I have a bitset which i am using to track whether an item is present or not example
b = 01100110000
it represents that 2nd and 3rd items are present and 1st and 4th item are not present.
While searching for library which can optimise this bitset array. I came across Roaring bitmaps which sounded very exciting.

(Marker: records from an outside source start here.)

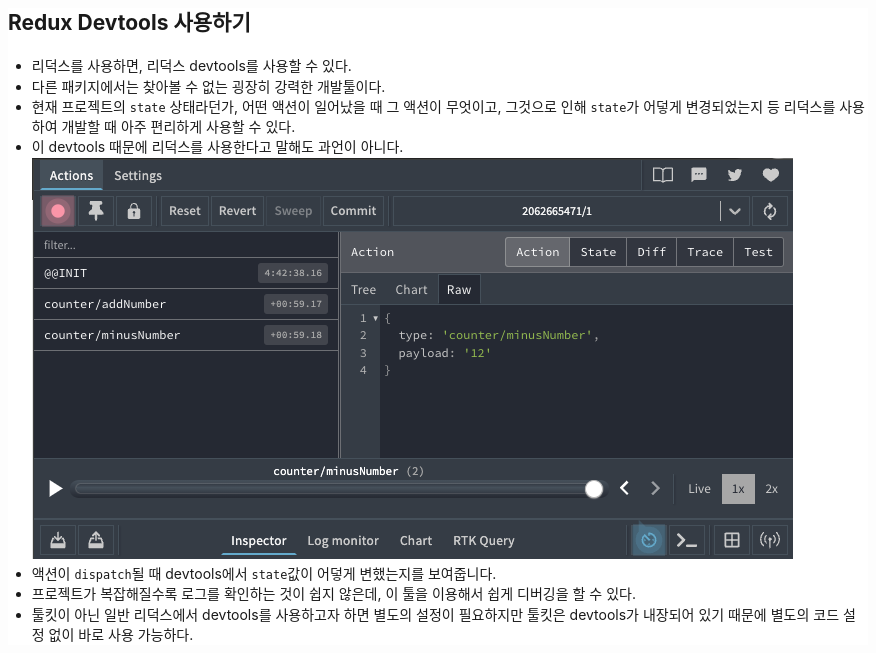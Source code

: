 ## Redux Devtools 사용하기

- 리덕스를 사용하면, 리덕스 devtools를 사용할 수 있다.
- 다른 패키지에서는 찾아볼 수 없는 굉장히 강력한 개발툴이다.
- 현재 프로젝트의 `state` 상태라던가, 어떤 액션이 일어났을 때 그 액션이 무엇이고, 그것으로 인해 `state`가 어덯게 변경되었는지 등 리덕스를 사용하여 개발할 때 아주 편리하게 사용할 수 있다.
- 이 devtools 때문에 리덕스를 사용한다고 말해도 과언이 아니다.
  ![devtools result](./images/redux-toolkit/devtools.png)
- 액션이 `dispatch`될 때 devtools에서 `state`값이 어덯게 변했는지를 보여줍니다.
- 프로젝트가 복잡해질수록 로그를 확인하는 것이 쉽지 않은데, 이 툴을 이용해서 쉽게 디버깅을 할 수 있다.
- 툴킷이 아닌 일반 리덕스에서 devtools를 사용하고자 하면 별도의 설정이 필요하지만 툴킷은 devtools가 내장되어 있기 때문에 별도의 코드 설정 없이 바로 사용 가능하다.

I did a quick test with it,
public static void main(String[] args) throws IOException {
RoaringBitmap roaringBitMap = new RoaringBitmap();
BitSet bitSet = new BitSet(5000);
double prob = 0.001;
Random random = new Random();
for (int i = 0; i < 5000; i++) {
if (random.nextDouble() < prob) {
bitSet.set(i);
roaringBitMap.add(i);
}
}
System.out.println(bitSet.cardinality());
System.out.println("bitset bytes: "+ bitSet.size());
System.out.println("RoaringBitmap bytes: " + roaringBitMap.getSizeInBytes() * 8);
}
Basically we are setting some values and check overall size of data structure.

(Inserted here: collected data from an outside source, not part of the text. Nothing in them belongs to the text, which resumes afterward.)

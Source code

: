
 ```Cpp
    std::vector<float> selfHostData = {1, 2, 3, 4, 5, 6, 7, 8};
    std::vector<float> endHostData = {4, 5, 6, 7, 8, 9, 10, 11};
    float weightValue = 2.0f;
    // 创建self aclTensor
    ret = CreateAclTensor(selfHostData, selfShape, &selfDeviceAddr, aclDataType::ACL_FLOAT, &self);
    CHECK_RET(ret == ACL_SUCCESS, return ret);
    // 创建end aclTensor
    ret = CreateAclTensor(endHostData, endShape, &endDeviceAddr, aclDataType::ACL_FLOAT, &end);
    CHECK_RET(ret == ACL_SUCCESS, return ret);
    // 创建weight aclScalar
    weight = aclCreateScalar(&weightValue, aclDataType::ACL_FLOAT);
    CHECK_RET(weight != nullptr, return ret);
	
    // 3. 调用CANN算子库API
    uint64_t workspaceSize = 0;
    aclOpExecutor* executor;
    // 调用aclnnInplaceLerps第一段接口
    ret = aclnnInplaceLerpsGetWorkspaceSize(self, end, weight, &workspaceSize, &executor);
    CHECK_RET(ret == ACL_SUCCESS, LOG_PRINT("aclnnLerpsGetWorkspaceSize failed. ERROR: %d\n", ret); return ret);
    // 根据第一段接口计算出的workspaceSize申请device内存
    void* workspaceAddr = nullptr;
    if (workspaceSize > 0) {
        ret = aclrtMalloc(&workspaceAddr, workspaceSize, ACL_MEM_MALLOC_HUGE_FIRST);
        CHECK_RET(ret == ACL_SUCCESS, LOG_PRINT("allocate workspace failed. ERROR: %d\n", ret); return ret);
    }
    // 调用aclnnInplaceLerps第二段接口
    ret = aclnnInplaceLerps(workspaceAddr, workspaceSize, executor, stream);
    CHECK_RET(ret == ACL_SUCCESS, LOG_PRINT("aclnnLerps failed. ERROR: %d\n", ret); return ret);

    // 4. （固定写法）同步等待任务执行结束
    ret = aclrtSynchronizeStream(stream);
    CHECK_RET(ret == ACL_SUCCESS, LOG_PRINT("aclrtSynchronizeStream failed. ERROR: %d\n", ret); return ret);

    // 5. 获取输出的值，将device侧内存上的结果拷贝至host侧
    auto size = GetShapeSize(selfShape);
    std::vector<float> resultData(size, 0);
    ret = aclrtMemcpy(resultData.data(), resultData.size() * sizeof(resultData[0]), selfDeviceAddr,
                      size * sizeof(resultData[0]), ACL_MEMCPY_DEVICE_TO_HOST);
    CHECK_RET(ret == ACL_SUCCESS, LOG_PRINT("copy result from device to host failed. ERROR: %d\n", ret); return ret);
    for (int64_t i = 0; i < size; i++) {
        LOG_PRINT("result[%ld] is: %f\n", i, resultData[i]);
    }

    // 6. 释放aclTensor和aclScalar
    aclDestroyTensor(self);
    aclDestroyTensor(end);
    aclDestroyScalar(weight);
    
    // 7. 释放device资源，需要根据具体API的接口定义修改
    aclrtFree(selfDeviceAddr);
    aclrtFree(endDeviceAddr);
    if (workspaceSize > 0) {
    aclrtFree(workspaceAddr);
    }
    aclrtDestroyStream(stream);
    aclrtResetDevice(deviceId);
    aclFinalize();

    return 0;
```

when we run this with multiple prob values. I got
prob byte | bitset bytes | RoaringBitmap bytes |
---|---|---|
0.001 | 5056 | 288 |
0.01 | 5056 | 944 |
0.1 | 5056 | 7872 |
0.999 | 5056 | 65616 |
If you see as we insert more and more numbers, the memory footprint of RoaringBitmap increases.
this seems to be the case when number of entries are small, But as we increase the number of entries, the different becomes less visible. Although it is not confirmed by the lib author ( i asked here and followed up here)
prob | number of entries | bitset bits | RoaringBitmap bits | saving % |
---|---|---|---|---|
0.001 | 50000 | 50048 | 928 | 98 |
0.01 | 50000 | 50048 | 7744 | 84 |
0.1 | 50000 | 50048 | 65616 | -31 |
0.999 | 50000 | 50048 | 65616 <- NOTE it does not increase | -31 |
0.001 | 500000 | 500032 | 8704 | 98 |
0.01 | 500000 | 500032 | 80720 | 83 |
0.1 | 500000 | 500032 | 524480 | -4 |
0.999 | 500000 | 500032 | 524480 <- NOTE it does not increase | -4 |
0.001 | 50000000 | 50000000 | 835232 | 98 |
0.01 | 50000000 | 50000000 | 8036368 | 83 |
0.1 | 50000000 | 50000000 | 50016240 | -0.03 |
0.999 | 50000000 | 50000000 | 50016240 <- NOTE it does not increase | -0.03 |
looking at this it seems like as number of entries grows they might be using bitmap only behind the scene. The take away is that don't blindly use the library, test for your use case.